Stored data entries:
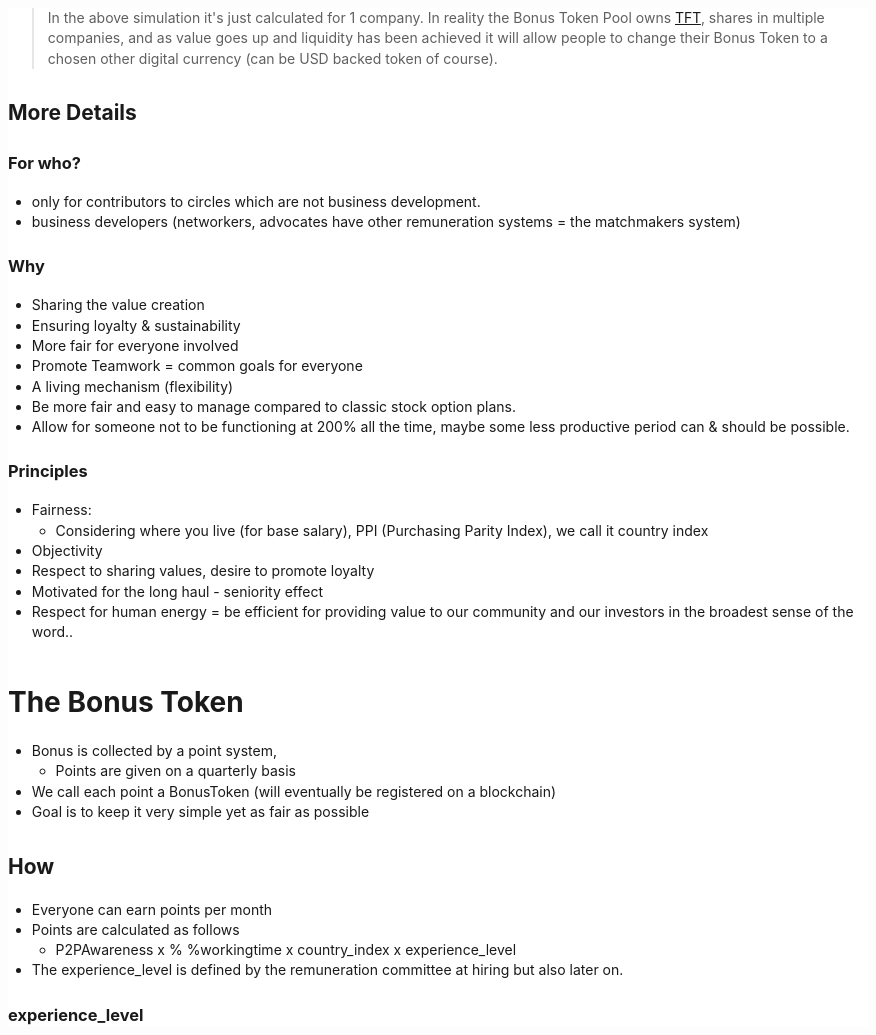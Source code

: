 > In the above simulation it's just calculated for 1 company. In reality the Bonus Token Pool owns [TFT](threefold__threefold_token), shares in multiple companies, and as value goes up and liquidity has been achieved it will allow people to change their Bonus Token to a chosen other digital currency (can be USD backed token of course).

## More Details

### For who?

- only for contributors to circles which are not business development.
- business developers (networkers, advocates have other remuneration systems = the matchmakers system)

### Why

* Sharing the value creation
* Ensuring loyalty & sustainability
* More fair for everyone involved
* Promote Teamwork = common goals for everyone
* A living mechanism (flexibility)
* Be more fair and easy to manage compared to classic stock option plans.
* Allow for someone not to be functioning at 200% all the time, maybe some less productive period can & should be possible.

### Principles

* Fairness:
    * Considering where you live (for base salary), PPI (Purchasing Parity Index), we call it country index
* Objectivity
* Respect to sharing values, desire to promote loyalty
* Motivated for the long haul - seniority effect
* Respect for human energy = be efficient for providing value to our community and our investors in the broadest sense of the word..

# The Bonus Token

* Bonus is collected by a point system,
    * Points are given on a quarterly basis
* We call each point a BonusToken (will eventually be registered on a blockchain)
* Goal is to keep it very simple yet as fair as possible

## How

* Everyone can earn points per month
* Points are calculated as follows
    * P2PAwareness x % %workingtime x country_index x experience_level
* The experience_level is defined by the remuneration committee at hiring but also later on.

### experience_level
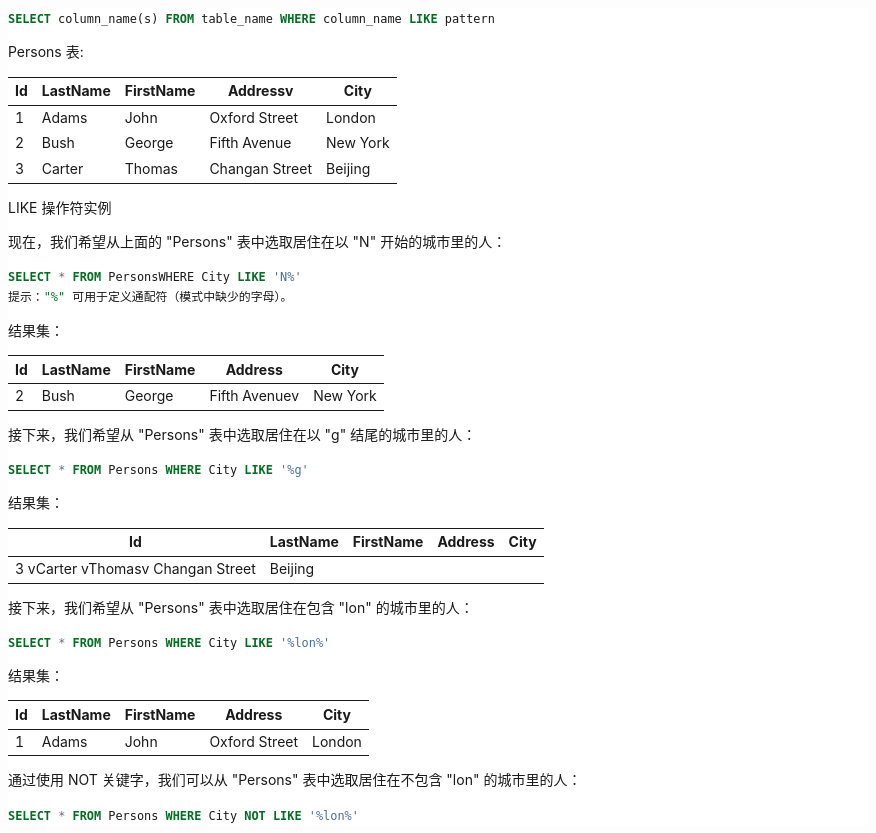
 ```sql
SELECT column_name(s) FROM table_name WHERE column_name LIKE pattern
```

Persons 表:

| Id   | LastName | FirstName | Addressv       | City     |
| ---- | -------- | --------- | -------------- | -------- |
| 1    | Adams    | John      | Oxford Street  | London   |
| 2    | Bush     | George    | Fifth Avenue   | New York |
| 3    | Carter   | Thomas    | Changan Street | Beijing  |

LIKE 操作符实例

现在，我们希望从上面的 "Persons" 表中选取居住在以 "N" 开始的城市里的人：

```sql
SELECT * FROM PersonsWHERE City LIKE 'N%'
提示："%" 可用于定义通配符（模式中缺少的字母）。
```

结果集：

| Id   | LastName | FirstName | Address       | City     |
| ---- | -------- | --------- | ------------- | -------- |
| 2    | Bush     | George    | Fifth Avenuev | New York |

接下来，我们希望从 "Persons" 表中选取居住在以 "g" 结尾的城市里的人：

```sql
SELECT * FROM Persons WHERE City LIKE '%g'
```

结果集：

| Id                                | LastName | FirstName | Address | City |
| --------------------------------- | -------- | --------- | ------- | ---- |
| 3 vCarter vThomasv Changan Street | Beijing  |           |         |      |

接下来，我们希望从 "Persons" 表中选取居住在包含 "lon" 的城市里的人：

```sql
SELECT * FROM Persons WHERE City LIKE '%lon%'
```

结果集：

| Id   | LastName | FirstName | Address       | City   |
| ---- | -------- | --------- | ------------- | ------ |
| 1    | Adams    | John      | Oxford Street | London |

通过使用 NOT 关键字，我们可以从 "Persons" 表中选取居住在不包含 "lon" 的城市里的人：

```sql
SELECT * FROM Persons WHERE City NOT LIKE '%lon%'
```
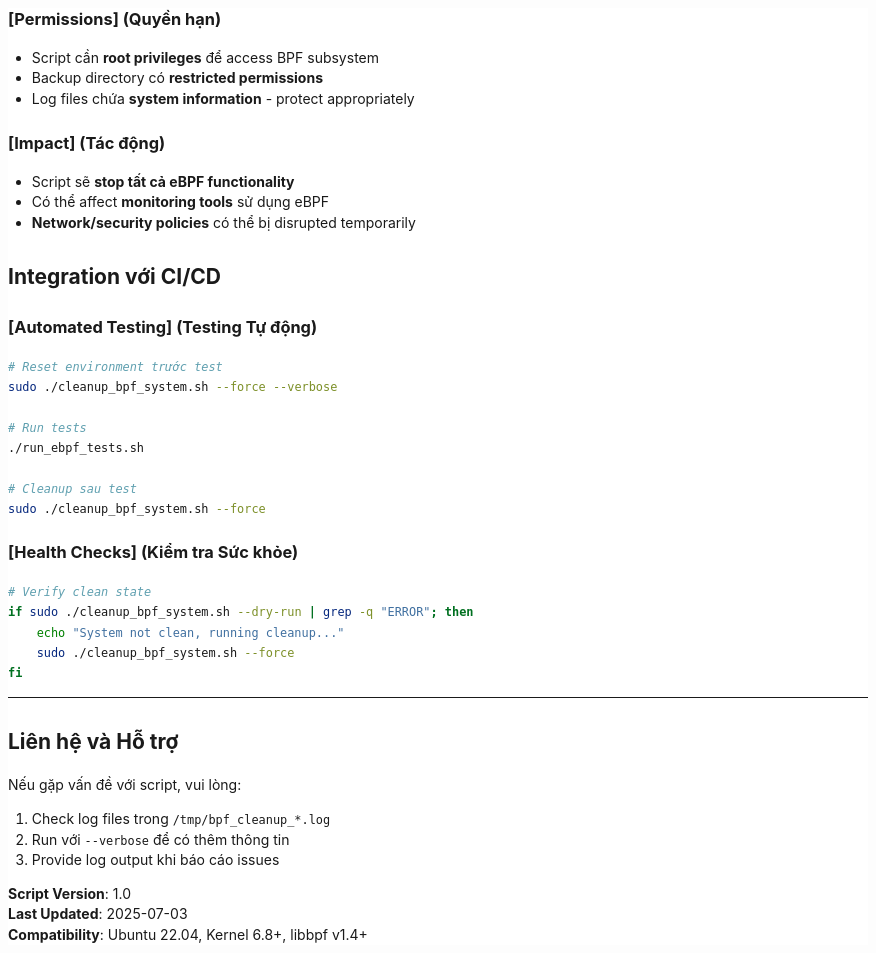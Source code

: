 ### **[Permissions]** (Quyền hạn)
- Script cần **root privileges** để access BPF subsystem
- Backup directory có **restricted permissions**
- Log files chứa **system information** - protect appropriately

### **[Impact]** (Tác động)
- Script sẽ **stop tất cả eBPF functionality**
- Có thể affect **monitoring tools** sử dụng eBPF
- **Network/security policies** có thể bị disrupted temporarily

## Integration với CI/CD

### **[Automated Testing]** (Testing Tự động)
```bash
# Reset environment trước test
sudo ./cleanup_bpf_system.sh --force --verbose

# Run tests
./run_ebpf_tests.sh

# Cleanup sau test
sudo ./cleanup_bpf_system.sh --force
```

### **[Health Checks]** (Kiểm tra Sức khỏe)
```bash
# Verify clean state
if sudo ./cleanup_bpf_system.sh --dry-run | grep -q "ERROR"; then
    echo "System not clean, running cleanup..."
    sudo ./cleanup_bpf_system.sh --force
fi
```

---

## Liên hệ và Hỗ trợ

Nếu gặp vấn đề với script, vui lòng:
1. Check log files trong `/tmp/bpf_cleanup_*.log`
2. Run với `--verbose` để có thêm thông tin
3. Provide log output khi báo cáo issues

**Script Version**: 1.0  
**Last Updated**: 2025-07-03  
**Compatibility**: Ubuntu 22.04, Kernel 6.8+, libbpf v1.4+
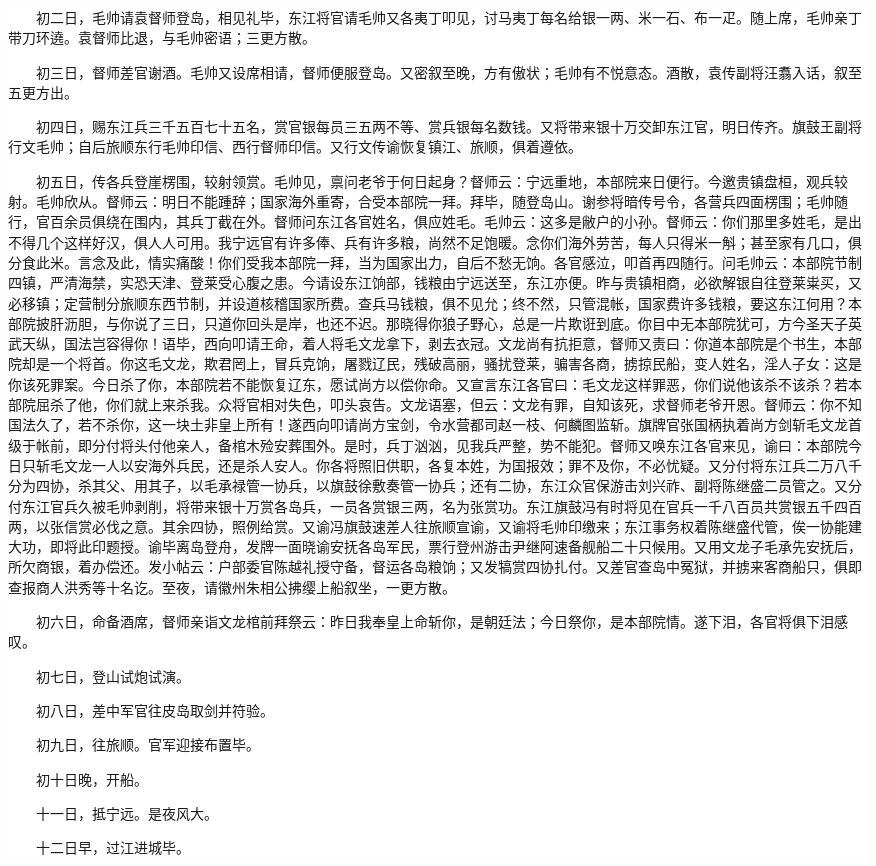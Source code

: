 　　初二日，毛帅请袁督师登岛，相见礼毕，东江将官请毛帅又各夷丁叩见，讨马夷丁每名给银一两、米一石、布一疋。随上席，毛帅亲丁带刀环遶。袁督师比退，与毛帅密语；三更方散。

　　初三日，督师差官谢酒。毛帅又设席相请，督师便服登岛。又密叙至晚，方有傲状；毛帅有不悦意态。酒散，袁传副将汪翥入话，叙至五更方出。

　　初四日，赐东江兵三千五百七十五名，赏官银每员三五两不等、赏兵银每名数钱。又将带来银十万交卸东江官，明日传齐。旗鼓王副将行文毛帅；自后旅顺东行毛帅印信、西行督师印信。又行文传谕恢复镇江、旅顺，俱着遵依。

　　初五日，传各兵登崖楞围，较射领赏。毛帅见，禀问老爷于何日起身？督师云：宁远重地，本部院来日便行。今邀贵镇盘桓，观兵较射。毛帅欣从。督师云：明日不能踵辞；国家海外重寄，合受本部院一拜。拜毕，随登岛山。谢参将暗传号令，各营兵四面楞围；毛帅随行，官百余员俱绕在围内，其兵丁截在外。督师问东江各官姓名，俱应姓毛。毛帅云：这多是敝户的小孙。督师云：你们那里多姓毛，是出不得几个这样好汉，俱人人可用。我宁远官有许多俸、兵有许多粮，尚然不足饱暖。念你们海外劳苦，每人只得米一斛；甚至家有几口，俱分食此米。言念及此，情实痛酸！你们受我本部院一拜，当为国家出力，自后不愁无饷。各官感泣，叩首再四随行。问毛帅云：本部院节制四镇，严清海禁，实恐天津、登莱受心腹之患。今请设东江饷部，钱粮由宁远送至，东江亦便。昨与贵镇相商，必欲解银自往登莱粜买，又必移镇；定营制分旅顺东西节制，并设道核稽国家所费。查兵马钱粮，俱不见允；终不然，只管混帐，国家费许多钱粮，要这东江何用？本部院披肝沥胆，与你说了三日，只道你回头是岸，也还不迟。那晓得你狼子野心，总是一片欺诳到底。你目中无本部院犹可，方今圣天子英武天纵，国法岂容得你！语毕，西向叩请王命，着人将毛文龙拿下，剥去衣冠。文龙尚有抗拒意，督师又责曰：你道本部院是个书生，本部院却是一个将首。你这毛文龙，欺君罔上，冒兵克饷，屠戮辽民，残破高丽，骚扰登莱，骗害各商，掳掠民船，变人姓名，淫人子女：这是你该死罪案。今日杀了你，本部院若不能恢复辽东，愿试尚方以偿你命。又宣言东江各官曰：毛文龙这样罪恶，你们说他该杀不该杀？若本部院屈杀了他，你们就上来杀我。众将官相对失色，叩头哀告。文龙语塞，但云：文龙有罪，自知该死，求督师老爷开恩。督师云：你不知国法久了，若不杀你，这一块土非皇上所有！遂西向叩请尚方宝剑，令水营都司赵一枝、何麟图监斩。旗牌官张国柄执着尚方剑斩毛文龙首级于帐前，即分付将头付他亲人，备棺木殓安葬围外。是时，兵丁汹汹，见我兵严整，势不能犯。督师又唤东江各官来见，谕曰：本部院今日只斩毛文龙一人以安海外兵民，还是杀人安人。你各将照旧供职，各复本姓，为国报效；罪不及你，不必忧疑。又分付将东江兵二万八千分为四协，杀其父、用其子，以毛承禄管一协兵，以旗鼓徐敷奏管一协兵；还有二协，东江众官保游击刘兴祚、副将陈继盛二员管之。又分付东江官兵久被毛帅剥削，将带来银十万赏各岛兵，一员各赏银三两，名为张赏功。东江旗鼓冯有时将见在官兵一千八百员共赏银五千四百两，以张信赏必伐之意。其余四协，照例给赏。又谕冯旗鼓速差人往旅顺宣谕，又谕将毛帅印缴来；东江事务权着陈继盛代管，俟一协能建大功，即将此印题授。谕毕离岛登舟，发牌一面晓谕安抚各岛军民，票行登州游击尹继阿速备舰船二十只候用。又用文龙子毛承先安抚后，所欠商银，着办偿还。发小帖云：户部委官陈越礼授守备，督运各岛粮饷；又发犒赏四协扎付。又差官查岛中冤狱，并掳来客商船只，俱即查报商人洪秀等十名讫。至夜，请徽州朱相公拂缨上船叙坐，一更方散。

　　初六日，命备酒席，督师亲诣文龙棺前拜祭云：昨日我奉皇上命斩你，是朝廷法；今日祭你，是本部院情。遂下泪，各官将俱下泪感叹。

　　初七日，登山试炮试演。

　　初八日，差中军官往皮岛取剑并符验。

　　初九日，往旅顺。官军迎接布置毕。

　　初十日晚，开船。

　　十一日，抵宁远。是夜风大。

　　十二日早，过江进城毕。  
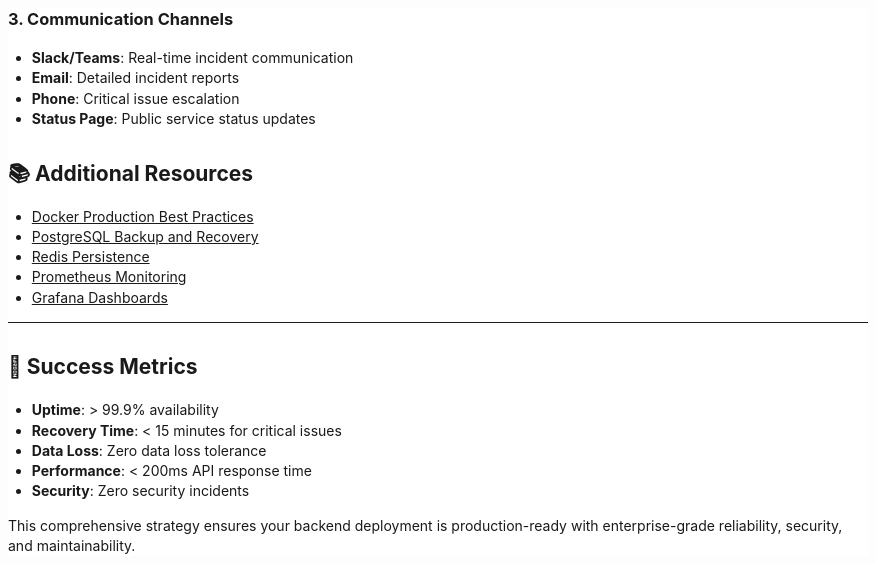 ### 3. **Communication Channels**

- **Slack/Teams**: Real-time incident communication
- **Email**: Detailed incident reports
- **Phone**: Critical issue escalation
- **Status Page**: Public service status updates

## 📚 Additional Resources

- [Docker Production Best Practices](https://docs.docker.com/develop/dev-best-practices/)
- [PostgreSQL Backup and Recovery](https://www.postgresql.org/docs/current/backup.html)
- [Redis Persistence](https://redis.io/topics/persistence)
- [Prometheus Monitoring](https://prometheus.io/docs/guides/go-application/)
- [Grafana Dashboards](https://grafana.com/grafana/dashboards/)

---

## 🎯 Success Metrics

- **Uptime**: > 99.9% availability
- **Recovery Time**: < 15 minutes for critical issues
- **Data Loss**: Zero data loss tolerance
- **Performance**: < 200ms API response time
- **Security**: Zero security incidents

This comprehensive strategy ensures your backend deployment is production-ready with enterprise-grade reliability, security, and maintainability.
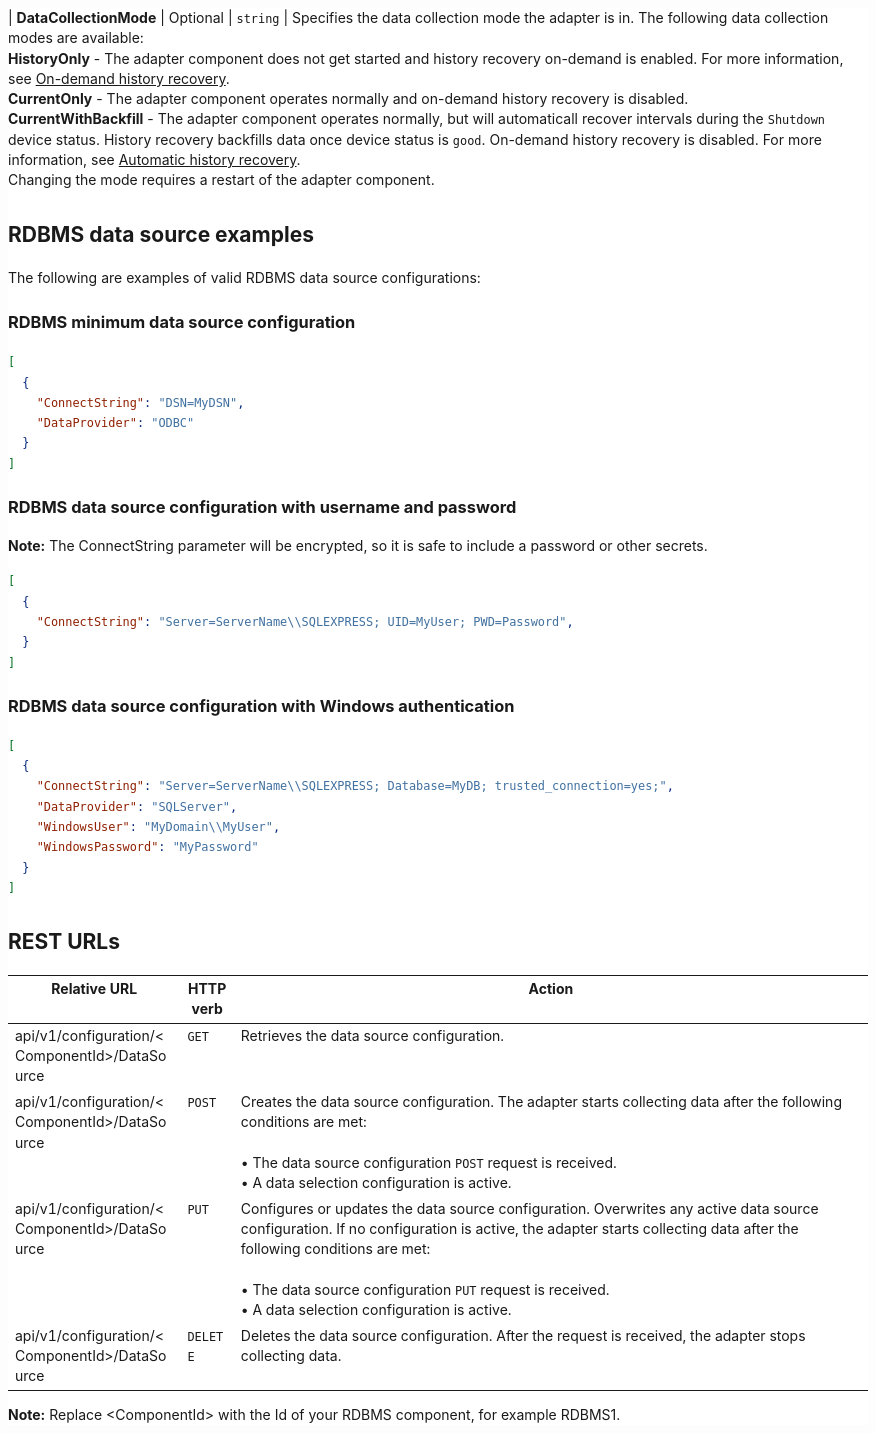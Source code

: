 | **DataCollectionMode** | Optional | `string` | Specifies the data collection mode the adapter is in. The following data collection modes are available:<br> **HistoryOnly** - The adapter component does not get started and history recovery on-demand is enabled. For more information, see [On-demand history recovery](xref:OnDemandHistoryRecovery).<br>**CurrentOnly** - The adapter component operates normally and on-demand history recovery is disabled.<br>**CurrentWithBackfill** - The adapter component operates normally, but will automaticall recover intervals during the `Shutdown` device status. History recovery backfills data once device status is `good`. On-demand history recovery is disabled. For more information, see [Automatic history recovery](xref:AutomaticHistoryRecovery). <br>Changing the mode requires a restart of the adapter component.



## RDBMS data source examples

The following are examples of valid RDBMS data source configurations:

### RDBMS minimum data source configuration

```json
[
  {
    "ConnectString": "DSN=MyDSN",
    "DataProvider": "ODBC"
  }
]
```

### RDBMS data source configuration with username and password

**Note:** The ConnectString parameter will be encrypted, so it is safe to include a password or other secrets. 

```json
[
  {
    "ConnectString": "Server=ServerName\\SQLEXPRESS; UID=MyUser; PWD=Password",
  }
]
```

### RDBMS data source configuration with Windows authentication

```json
[
  {
    "ConnectString": "Server=ServerName\\SQLEXPRESS; Database=MyDB; trusted_connection=yes;",
    "DataProvider": "SQLServer",
    "WindowsUser": "MyDomain\\MyUser",
    "WindowsPassword": "MyPassword"
  }
]
```

## REST URLs

| Relative URL | HTTP verb | Action |
| ------------ | --------- | ------ |
| api/v1/configuration/\<ComponentId\>/DataSource | `GET` | Retrieves the data source configuration. |
| api/v1/configuration/\<ComponentId\>/DataSource | `POST` | Creates the data source configuration. The adapter starts collecting data after the following conditions are met:<br/><br/>&bull; The data source configuration `POST` request is received.<br/>&bull; A data selection configuration is active. |
| api/v1/configuration/\<ComponentId\>/DataSource | `PUT` | Configures or updates the data source configuration. Overwrites any active data source configuration. If no configuration is active, the adapter starts collecting data after the following conditions are met:<br/><br/>&bull; The data source configuration `PUT` request is received.<br/>&bull; A data selection configuration is active. |
| api/v1/configuration/\<ComponentId\>/DataSource | `DELETE` | Deletes the data source configuration. After the request is received, the adapter stops collecting data. |

**Note:** Replace \<ComponentId\> with the Id of your RDBMS component, for example RDBMS1.

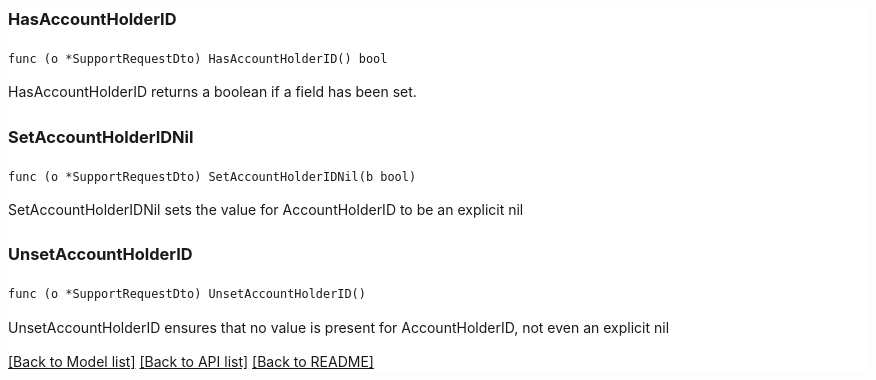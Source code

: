 ### HasAccountHolderID

`func (o *SupportRequestDto) HasAccountHolderID() bool`

HasAccountHolderID returns a boolean if a field has been set.

### SetAccountHolderIDNil

`func (o *SupportRequestDto) SetAccountHolderIDNil(b bool)`

 SetAccountHolderIDNil sets the value for AccountHolderID to be an explicit nil

### UnsetAccountHolderID
`func (o *SupportRequestDto) UnsetAccountHolderID()`

UnsetAccountHolderID ensures that no value is present for AccountHolderID, not even an explicit nil

[[Back to Model list]](../README.md#documentation-for-models) [[Back to API list]](../README.md#documentation-for-api-endpoints) [[Back to README]](../README.md)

*Work instructions:*
Reproduce the records above from their first line to the line bearing "- only for contributors", both ends included, leaving every picture out.

*Answer to this exercise:*
Source code

: > In the above simulation it's just calculated for 1 company. In reality the Bonus Token Pool owns [TFT](threefold__threefold_token), shares in multiple companies, and as value goes up and liquidity has been achieved it will allow people to change their Bonus Token to a chosen other digital currency (can be USD backed token of course).

## More Details

### For who?

- only for contributors to circles which are not business development.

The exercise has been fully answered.